## TASK GOAL
Only the pictures should be dropped; copy the rest of the entries exactly.
BEGIN INFORMATION
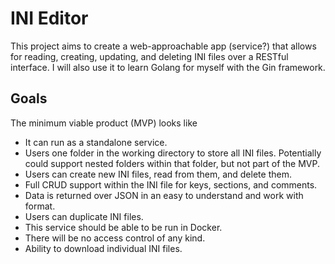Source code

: # INI Editor

This project aims to create a web-approachable app (service?) that allows for reading, creating, updating, and deleting INI files over a RESTful interface. I will also use it to learn Golang for myself with the Gin framework.

## Goals

The minimum viable product (MVP) looks like

 - It can run as a standalone service.
 - Users one folder in the working directory to store all INI files. Potentially could support nested folders within that folder, but not part of the MVP.
 - Users can create new INI files, read from them, and delete them.
 - Full CRUD support within the INI file for keys, sections, and comments.
 - Data is returned over JSON in an easy to understand and work with format.
 - Users can duplicate INI files.
 - This service should be able to be run in Docker.
 - There will be no access control of any kind.
 - Ability to download individual INI files.

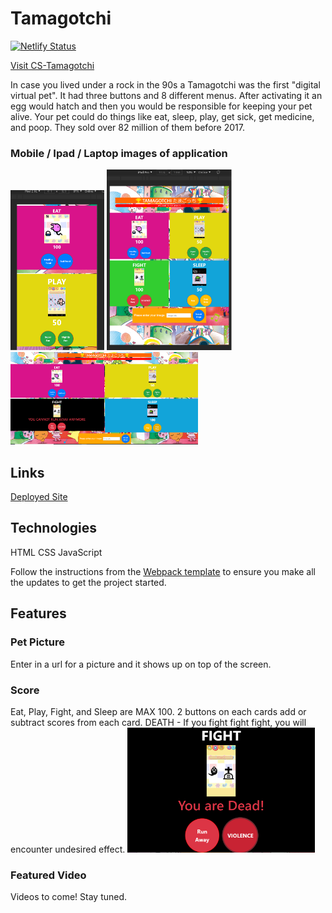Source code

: # Tamagotchi
[![Netlify Status](https://api.netlify.com/api/v1/badges/d1ad1c07-2f84-4011-8bae-c0ef44ac4a07/deploy-status)](https://app.netlify.com/sites/cs-tamagotchi/deploys)

[Visit CS-Tamagotchi](https://cs-tamagotchi.netlify.app/)

In case you lived under a rock in the 90s a Tamagotchi was the first "digital virtual pet".  It had three buttons and 8 different menus.  After activating it an egg would hatch and then you would be responsible for keeping your pet alive.  Your pet could do things like eat, sleep, play, get sick, get medicine, and poop.  They sold over 82 million of them before 2017.

### Mobile / Ipad / Laptop images of application
<p float="left">
<img src="/src/images/mobile.png" width="150" />
<img src="/src/images/ipad.png" width="200" />
<img src="/src/images/laptop.png" width="300" />
</p>

## Links
[Deployed Site](https://cs-tamagotchi.netlify.app/)

## Technologies 
HTML
CSS
JavaScript

Follow the instructions from the [Webpack template](https://github.com/nss-nightclass-projects/webpack-template/blob/master/README.md) to ensure you make all the updates to get the project started.

## Features
### Pet Picture
Enter in a url for a picture and it shows up on top of the screen.

### Score
Eat, Play, Fight, and Sleep are MAX 100. 2 buttons on each cards add or subtract scores from each card. 
DEATH - If you fight fight fight, you will encounter undesired effect.
<img src="/src/images/death.png" width="300" />

### Featured Video

Videos to come! Stay tuned.
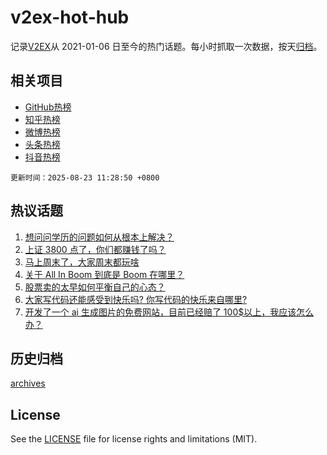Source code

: # v2ex-hot-hub

 记录[V2EX](https://www.v2ex.com/)从 2021-01-06 日至今的热门话题。每小时抓取一次数据，按天[归档](archives)。
 
 ## 相关项目

- [GitHub热榜](https://github.com/snaildev/github-hot-hub)
- [知乎热榜](https://github.com/snaildev/zhihu-hot-hub)
- [微博热榜](https://github.com/snaildev/weibo-hot-hub)
- [头条热榜](https://github.com/snaildev/toutiao-hot-hub)
- [抖音热榜](https://github.com/snaildev/douyin-hot-hub)


 `更新时间：2025-08-23 11:28:50 +0800`

## 热议话题

1. [想问问学历的问题如何从根本上解决？](https://www.v2ex.com/t/1154218)
1. [上证 3800 点了，你们都赚钱了吗？](https://www.v2ex.com/t/1154212)
1. [马上周末了，大家周末都玩啥](https://www.v2ex.com/t/1154252)
1. [关于 All In Boom 到底是 Boom 在哪里？](https://www.v2ex.com/t/1154262)
1. [股票卖的太早如何平衡自己的心态？](https://www.v2ex.com/t/1154329)
1. [大家写代码还能感受到快乐吗? 你写代码的快乐来自哪里?](https://www.v2ex.com/t/1154187)
1. [开发了一个 ai 生成图片的免费网站，目前已经赔了 100$以上，我应该怎么办？](https://www.v2ex.com/t/1154204)

## 历史归档

[archives](archives)

## License

See the [LICENSE](LICENSE) file for license rights and limitations (MIT).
END INFORMATION
## ANSWER SPACE
Source code

: # INI Editor

This project aims to create a web-approachable app (service?) that allows for reading, creating, updating, and deleting INI files over a RESTful interface. I will also use it to learn Golang for myself with the Gin framework.

## Goals

The minimum viable product (MVP) looks like

 - It can run as a standalone service.
 - Users one folder in the working directory to store all INI files. Potentially could support nested folders within that folder, but not part of the MVP.
 - Users can create new INI files, read from them, and delete them.
 - Full CRUD support within the INI file for keys, sections, and comments.
 - Data is returned over JSON in an easy to understand and work with format.
 - Users can duplicate INI files.
 - This service should be able to be run in Docker.
 - There will be no access control of any kind.
 - Ability to download individual INI files.

Source code

: # Tamagotchi
[![Netlify Status](https://api.netlify.com/api/v1/badges/d1ad1c07-2f84-4011-8bae-c0ef44ac4a07/deploy-status)](https://app.netlify.com/sites/cs-tamagotchi/deploys)

[Visit CS-Tamagotchi](https://cs-tamagotchi.netlify.app/)

In case you lived under a rock in the 90s a Tamagotchi was the first "digital virtual pet".  It had three buttons and 8 different menus.  After activating it an egg would hatch and then you would be responsible for keeping your pet alive.  Your pet could do things like eat, sleep, play, get sick, get medicine, and poop.  They sold over 82 million of them before 2017.

### Mobile / Ipad / Laptop images of application
<p float="left">
<img src="/src/images/mobile.png" width="150" />
<img src="/src/images/ipad.png" width="200" />
<img src="/src/images/laptop.png" width="300" />
</p>

## Links
[Deployed Site](https://cs-tamagotchi.netlify.app/)

## Technologies 
HTML
CSS
JavaScript

Follow the instructions from the [Webpack template](https://github.com/nss-nightclass-projects/webpack-template/blob/master/README.md) to ensure you make all the updates to get the project started.

## Features
### Pet Picture
Enter in a url for a picture and it shows up on top of the screen.

### Score
Eat, Play, Fight, and Sleep are MAX 100. 2 buttons on each cards add or subtract scores from each card. 
DEATH - If you fight fight fight, you will encounter undesired effect.
<img src="/src/images/death.png" width="300" />

### Featured Video

Videos to come! Stay tuned.
Source code

: # v2ex-hot-hub

 记录[V2EX](https://www.v2ex.com/)从 2021-01-06 日至今的热门话题。每小时抓取一次数据，按天[归档](archives)。
 
 ## 相关项目

- [GitHub热榜](https://github.com/snaildev/github-hot-hub)
- [知乎热榜](https://github.com/snaildev/zhihu-hot-hub)
- [微博热榜](https://github.com/snaildev/weibo-hot-hub)
- [头条热榜](https://github.com/snaildev/toutiao-hot-hub)
- [抖音热榜](https://github.com/snaildev/douyin-hot-hub)


 `更新时间：2025-08-23 11:28:50 +0800`

## 热议话题

1. [想问问学历的问题如何从根本上解决？](https://www.v2ex.com/t/1154218)
1. [上证 3800 点了，你们都赚钱了吗？](https://www.v2ex.com/t/1154212)
1. [马上周末了，大家周末都玩啥](https://www.v2ex.com/t/1154252)
1. [关于 All In Boom 到底是 Boom 在哪里？](https://www.v2ex.com/t/1154262)
1. [股票卖的太早如何平衡自己的心态？](https://www.v2ex.com/t/1154329)
1. [大家写代码还能感受到快乐吗? 你写代码的快乐来自哪里?](https://www.v2ex.com/t/1154187)
1. [开发了一个 ai 生成图片的免费网站，目前已经赔了 100$以上，我应该怎么办？](https://www.v2ex.com/t/1154204)

## 历史归档

[archives](archives)

## License

See the [LICENSE](LICENSE) file for license rights and limitations (MIT).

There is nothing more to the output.